ライムント・ホーゲ『牧神の午後』

ピナ・バウシュのドラマトゥルグをやっていたライムント・ホーゲの『牧神の午後』(08年)を見た。(7月14日 KAAT大スタジオ)
ダンサーのエマニュエル・エゲルモンが仰向けに寝ている。頭と足の線上にコップが二つ。ホーゲが茶道のように歩いて、コップに牛乳(最後には乳液に見えた)を注いで、後ずさりしながら下がる。そして上手前で後見のように正座する。結界の作り方は日本的に思える。ホーゲはせむしだった。
振付はニジンスキーの振付を引用し、再構成したもの。脚はほとんど使わず。冒頭はお手前のようなスタティックな動きだった。振付の精密さと、エゲルモンの動きの密度は拮抗している。と言うか、不可分。ホーゲの怖ろしく美的な注文を正確にこなしている。

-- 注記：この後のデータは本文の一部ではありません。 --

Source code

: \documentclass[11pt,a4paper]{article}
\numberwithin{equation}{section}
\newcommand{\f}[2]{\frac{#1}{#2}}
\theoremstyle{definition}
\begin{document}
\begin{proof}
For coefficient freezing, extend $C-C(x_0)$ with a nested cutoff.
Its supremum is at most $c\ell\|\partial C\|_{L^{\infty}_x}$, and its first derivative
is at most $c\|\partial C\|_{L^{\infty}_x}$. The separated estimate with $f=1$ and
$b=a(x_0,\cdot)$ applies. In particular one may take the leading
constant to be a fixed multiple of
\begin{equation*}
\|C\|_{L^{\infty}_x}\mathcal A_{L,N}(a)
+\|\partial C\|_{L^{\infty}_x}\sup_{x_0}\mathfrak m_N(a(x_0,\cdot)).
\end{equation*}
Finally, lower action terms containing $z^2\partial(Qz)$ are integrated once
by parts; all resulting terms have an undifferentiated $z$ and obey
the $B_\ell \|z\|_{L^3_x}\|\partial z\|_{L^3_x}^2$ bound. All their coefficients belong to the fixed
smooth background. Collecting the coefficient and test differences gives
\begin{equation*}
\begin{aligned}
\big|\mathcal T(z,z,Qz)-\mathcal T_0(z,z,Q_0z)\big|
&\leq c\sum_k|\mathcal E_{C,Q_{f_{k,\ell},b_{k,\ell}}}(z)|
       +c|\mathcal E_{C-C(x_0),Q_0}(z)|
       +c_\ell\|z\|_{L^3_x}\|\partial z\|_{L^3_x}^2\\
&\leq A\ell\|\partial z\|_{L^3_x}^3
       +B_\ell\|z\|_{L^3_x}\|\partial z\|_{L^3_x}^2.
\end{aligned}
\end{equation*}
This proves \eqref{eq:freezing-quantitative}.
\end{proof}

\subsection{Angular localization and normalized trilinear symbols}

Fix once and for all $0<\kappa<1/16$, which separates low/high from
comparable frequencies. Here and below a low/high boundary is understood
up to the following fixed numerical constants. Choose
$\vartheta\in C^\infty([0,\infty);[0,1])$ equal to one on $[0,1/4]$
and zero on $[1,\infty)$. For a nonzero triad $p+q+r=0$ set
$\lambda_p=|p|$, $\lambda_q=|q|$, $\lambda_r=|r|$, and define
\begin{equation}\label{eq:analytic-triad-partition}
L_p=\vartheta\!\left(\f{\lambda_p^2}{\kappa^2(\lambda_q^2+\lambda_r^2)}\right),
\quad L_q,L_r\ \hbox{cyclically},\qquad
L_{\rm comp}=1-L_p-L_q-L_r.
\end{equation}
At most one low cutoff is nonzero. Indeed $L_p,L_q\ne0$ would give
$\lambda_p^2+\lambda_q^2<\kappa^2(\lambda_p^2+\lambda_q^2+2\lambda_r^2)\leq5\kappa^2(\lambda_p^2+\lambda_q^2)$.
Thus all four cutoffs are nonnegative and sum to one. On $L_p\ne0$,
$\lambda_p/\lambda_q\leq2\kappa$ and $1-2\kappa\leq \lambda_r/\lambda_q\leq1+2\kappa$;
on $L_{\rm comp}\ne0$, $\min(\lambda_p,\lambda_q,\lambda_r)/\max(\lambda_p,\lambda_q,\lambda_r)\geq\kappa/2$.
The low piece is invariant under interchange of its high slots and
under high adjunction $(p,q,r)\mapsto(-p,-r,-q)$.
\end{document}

音楽はドビュッシーの『牧神』や『月の光』等と、マーラー歌曲『亡き子をしのぶ歌』等を交互に使う。エゲルモンはドビュッシーの時には明晰で主体的、マーラーの時には客体的、退廃趣味の対象になった(アーリア民族的ポーズ)。冒頭のお手前も精神をよく表していたが、終盤の菩薩のような手の振りと気の飛ばしも的確だった(韓国経験ありとのこと)。途中、ドビュッシーでタンゴのような足技があった。コンテの教育だと思うが、いかにもフランスの脚、素晴らしかった。
最後、ホーゲが白い液体をこぼして、二人で字を書いたり、絵を描いたりする。そして精神と肉体のように向き合って終わる。1時間15分、少し長い気が。最後も余分のような。しかし優れたドラマトゥルグがきっちり構成して、優れた振付家がきっちり振り付けた上で、動きの質を指定して、優れたダンサーがそれを完璧に遂行する凄さを感じた。見ていて頭がひりひりした。
Noismに必要なのは、優れたドラマトゥルグのような気がする。